◆ Task goal ◆
Return every line below in which "theoremstyle" appears.

◆ Provided data ◆
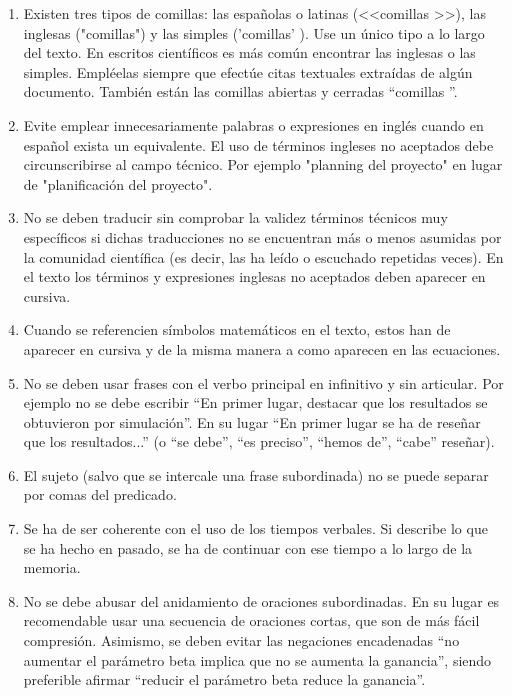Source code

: \begin{enumerate}
\item Existen tres tipos de comillas: las españolas o latinas (<<comillas >>), las inglesas ("comillas") y las simples ('comillas' ). Use un único tipo a lo largo del texto. En escritos científicos es más común encontrar las inglesas o las simples. Empléelas siempre que efectúe citas textuales extraídas de algún documento.  También están las comillas abiertas y cerradas ``comillas ''. 


\item Evite   emplear   innecesariamente   palabras   o   expresiones   en   inglés cuando  en  español  exista  un  equivalente.  El  uso  de  términos  ingleses  no aceptados debe circunscribirse al campo técnico. Por ejemplo "planning del proyecto" en lugar de "planificación del proyecto". 

\item No se deben traducir sin comprobar la validez términos técnicos muy específicos si dichas traducciones no se encuentran más o menos asumidas por la comunidad científica (es decir, las   ha   leído   o   escuchado   repetidas   veces).   En   el   texto   los   términos   y expresiones inglesas no aceptados deben aparecer en cursiva.

\item Cuando  se  referencien  símbolos  matemáticos  en  el  texto,  estos  han  de aparecer   en   cursiva   y   de   la   misma   manera   a   como   aparecen   en   las ecuaciones.

\item No se deben usar frases con el verbo principal en infinitivo y sin articular. Por ejemplo no se debe escribir  “En  primer  lugar,  destacar  que  los  resultados  se  obtuvieron  por simulación”. En su lugar  “En primer  lugar se ha  de  reseñar que  los resultados...” (o “se debe”, “es preciso”, “hemos de”, “cabe” reseñar).

\item El sujeto (salvo que se intercale una frase subordinada) no se puede separar por comas del predicado. 

\item Se ha de ser   coherente  con  el  uso  de  los  tiempos  verbales.  Si  describe  lo  que  se  ha hecho en pasado, se ha de continuar  con ese tiempo a lo largo de la memoria. 

\item No se debe abusar del  anidamiento  de oraciones  subordinadas.  En  su  lugar  es recomendable  usar  una  secuencia  de  oraciones  cortas,  que  son  de  más  fácil compresión. Asimismo, se deben evitar las negaciones encadenadas 
“no  aumentar  el  parámetro  beta  implica  que  no  se  aumenta  la  ganancia”, siendo preferible afirmar “reducir el parámetro beta reduce la ganancia”.


\end{enumerate}
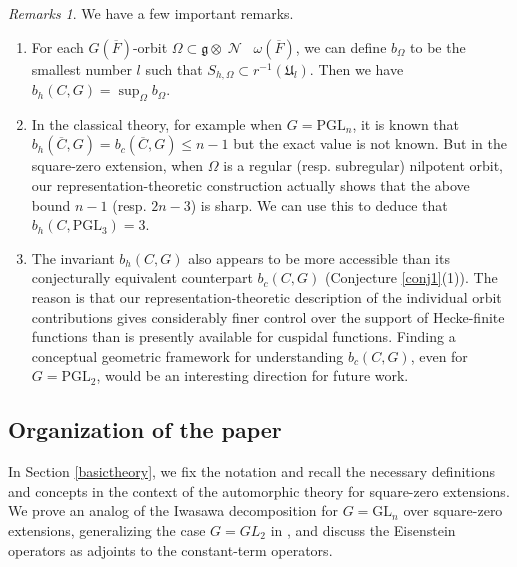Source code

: \documentclass[11pt]{amsart}
\theoremstyle{definition}
\theoremstyle{remark}
\newtheorem{rems}[thm]{Remarks}
\DeclareMathOperator{\N}{\mathcal{N}}
\DeclareMathOperator{\inv}{^{-1}}
\newcommand{\bF}{\overline{F}}
\newcommand{\PGL}{\mathrm{PGL}}
\newcommand{\GL}{\mathrm{GL}}
\numberwithin{equation}{section}
\begin{document}
\begin{rems} We have a few important remarks.

\begin{enumerate}
  \item For each $G(\bF)$-orbit $\Omega \subset \mathfrak{g} \otimes \N \inv \omega (\bF)$, we can define $b_\Omega$ to be the smallest number $l$ such that $S_{h,\Omega} \subset r^{-1}(\mathfrak{U}_l)$. Then we have $b_h(C,G)= \sup_\Omega b_\Omega $.
    

    \item In the classical theory, for example when $G=\PGL_n$, it is known that  $b_h(\overline{C},G)=b_c(\overline{C},G)\leq n-1$ but the exact value is not known. But in the square-zero extension, when $\Omega$ is a regular (resp. subregular) nilpotent orbit, our representation-theoretic construction actually shows that the above bound $n-1$ (resp. $2n-3$) is sharp. We can use this to deduce that $b_h(C, \PGL_3)=3$.

    \item The invariant $b_h(C,G)$ also appears to be more accessible than its conjecturally equivalent counterpart $b_c(C,G)$ (Conjecture \ref{conj1}(1)). The reason is that our representation-theoretic description of the individual orbit contributions gives considerably finer control over the support of Hecke-finite functions than is presently available for cuspidal functions. Finding a conceptual geometric framework for understanding $b_c(C,G)$, even for $G=\PGL_2$, would be an interesting direction for future work.
  
\end{enumerate}


\end{rems}







\subsection{Organization of the paper}
In Section \ref{basictheory}, we fix the notation and recall the necessary definitions and concepts in the context of the automorphic theory for square-zero extensions. We prove an analog of the Iwasawa decomposition for $G=\GL_n$ over square-zero extensions, generalizing the case $G=GL_2$ in \cite{BKP}, and discuss the Eisenstein operators as adjoints to the constant-term operators. 
\end{document}
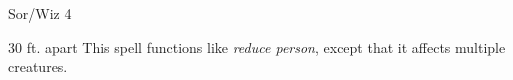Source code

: 
\begin{description*}
\item[Level:] Sor/Wiz 4
\end{description*}

30 ft. apart
This spell functions like \textit{reduce person}, except that it affects multiple
creatures.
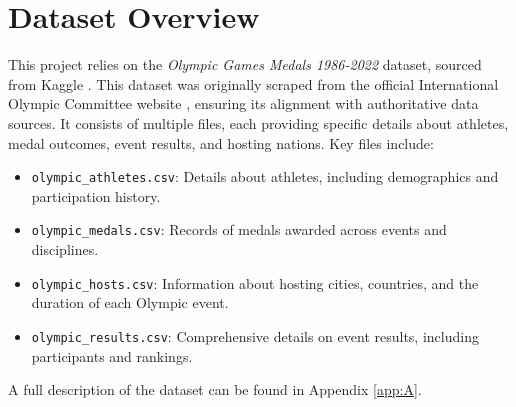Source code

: \chapter{Dataset Overview} \label{chap:dataset}

This project relies on the \textit{Olympic Games Medals 1986-2022} dataset, sourced from Kaggle \cite{olympic_19862022}. This dataset was originally scraped from the official International Olympic Committee website \cite{olympics}, ensuring its alignment with authoritative data sources. It consists of multiple files, each providing specific details about athletes, medal outcomes, event results, and hosting nations. Key files include:

\begin{itemize}
    \item \texttt{olympic\_athletes.csv}: Details about athletes, including demographics and participation history.
    \item \texttt{olympic\_medals.csv}: Records of medals awarded across events and disciplines.
    \item \texttt{olympic\_hosts.csv}: Information about hosting cities, countries, and the duration of each Olympic event.
    \item \texttt{olympic\_results.csv}: Comprehensive details on event results, including participants and rankings.
\end{itemize}

A full description of the dataset can be found in Appendix \ref{app:A}.
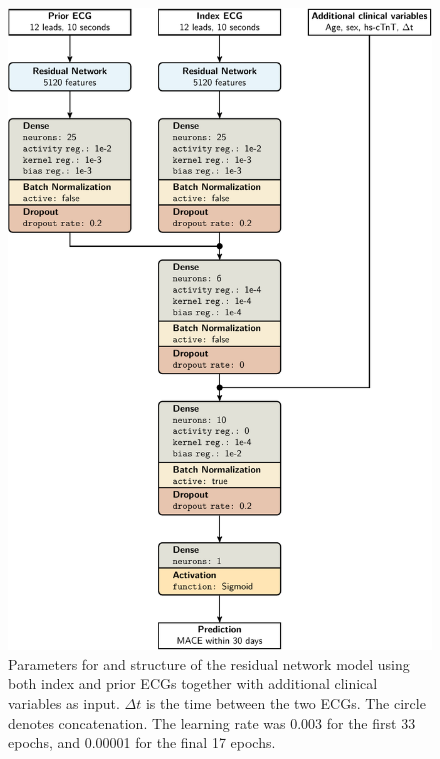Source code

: \documentclass[preprint]{elsarticle}
\begin{document}
\begin{figure}[H]
\centering
\includegraphics[scale=\modelscale,keepaspectratio]{figures/model-rn4.pdf}
\caption{Parameters for and structure of the residual network model using both index and prior ECGs together with additional clinical variables as input. $\Delta t$ is the time between the two ECGs. The circle denotes concatenation. The learning rate was 0.003 for the first 33 epochs, and 0.00001 for the final 17 epochs.}
\end{figure}
\end{document}
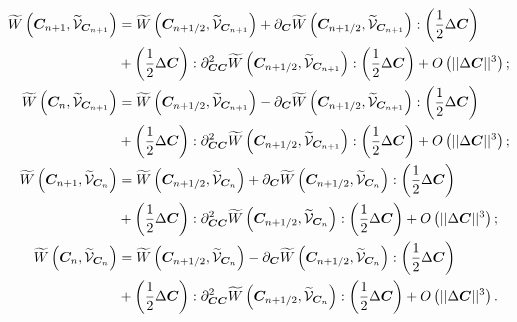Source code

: \begin{equation}\label{eqn:Taylor series for W}
\begin{aligned}
\widetilde{W}\left(\vect{C}_{n+1},\widetilde{\mathcal{V}}_{\vect{C}_{n+1}}\right) & = 
\widetilde{W}\left(\vect{C}_{n+1/2},\widetilde{\mathcal{V}}_{\vect{C}_{n+1}}\right) + \partial_{\vect{C}}\widetilde{W}\left(\vect{C}_{n+1/2},\widetilde{\mathcal{V}}_{\vect{C}_{n+1}}\right):\left(\frac{1}{2}\Delta\vect{C}\right)\\&
%
+\left(\frac{1}{2}\Delta\vect{C}\right):{\partial_{\vect{CC}}^2\widetilde{W}\left(\vect{C}_{n+1/2},\widetilde{\mathcal{V}}_{\vect{C}_{n+1}}\right)}:\left(\frac{1}{2}\Delta\vect{C}\right) + O\left(\vert\vert\Delta\vect{C}\vert\vert^3\right);\\
%
%
\widetilde{W}\left(\vect{C}_{n},\widetilde{\mathcal{V}}_{\vect{C}_{n+1}}\right) & = 
\widetilde{W}\left(\vect{C}_{n+1/2},\widetilde{\mathcal{V}}_{\vect{C}_{n+1}}\right) - \partial_{\vect{C}}\widetilde{W}\left(\vect{C}_{n+1/2},\widetilde{\mathcal{V}}_{\vect{C}_{n+1}}\right):\left(\frac{1}{2}\Delta\vect{C}\right)\\&
%
+\left(\frac{1}{2}\Delta\vect{C}\right):{\partial^2_{\vect{C}\vect{C}}\widetilde{W}\left(\vect{C}_{n+1/2},\widetilde{\mathcal{V}}_{\vect{C}_{n+1}}\right)}:\left(\frac{1}{2}\Delta\vect{C}\right) + O\left(\vert\vert\Delta\vect{C}\vert\vert^3\right);\\
%
%
%
\widetilde{W}\left(\vect{C}_{n+1},\widetilde{\mathcal{V}}_{\vect{C}_{n}}\right) & = 
\widetilde{W}\left(\vect{C}_{n+1/2},\widetilde{\mathcal{V}}_{\vect{C}_{n}}\right) + \partial_{\vect{C}}\widetilde{W}\left(\vect{C}_{n+1/2},\widetilde{\mathcal{V}}_{\vect{C}_{n}}\right):\left(\frac{1}{2}\Delta\vect{C}\right)\\&
%
+\left(\frac{1}{2}\Delta\vect{C}\right):{\partial_{\vect{CC}}^2\widetilde{W}\left(\vect{C}_{n+1/2},\widetilde{\mathcal{V}}_{\vect{C}_{n}}\right)}:\left(\frac{1}{2}\Delta\vect{C}\right) + O\left(\vert\vert\Delta\vect{C}\vert\vert^3\right);\\
%
%
\widetilde{W}\left(\vect{C}_{n},\widetilde{\mathcal{V}}_{\vect{C}_{n}}\right) & = 
\widetilde{W}\left(\vect{C}_{n+1/2},\widetilde{\mathcal{V}}_{\vect{C}_{n}}\right) - \partial_{\vect{C}}\widetilde{W}\left(\vect{C}_{n+1/2},\widetilde{\mathcal{V}}_{\vect{C}_{n}}\right):\left(\frac{1}{2}\Delta\vect{C}\right)\\&
%
+\left(\frac{1}{2}\Delta\vect{C}\right):{\partial_{\vect{CC}}^2\widetilde{W}\left(\vect{C}_{n+1/2},\widetilde{\mathcal{V}}_{\vect{C}_{n}}\right)}:\left(\frac{1}{2}\Delta\vect{C}\right) + O\left(\vert\vert\Delta\vect{C}\vert\vert^3\right).
%
%
\end{aligned}
\end{equation}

◆ Output for this task ◆
\theoremstyle{definition}
\theoremstyle{remark}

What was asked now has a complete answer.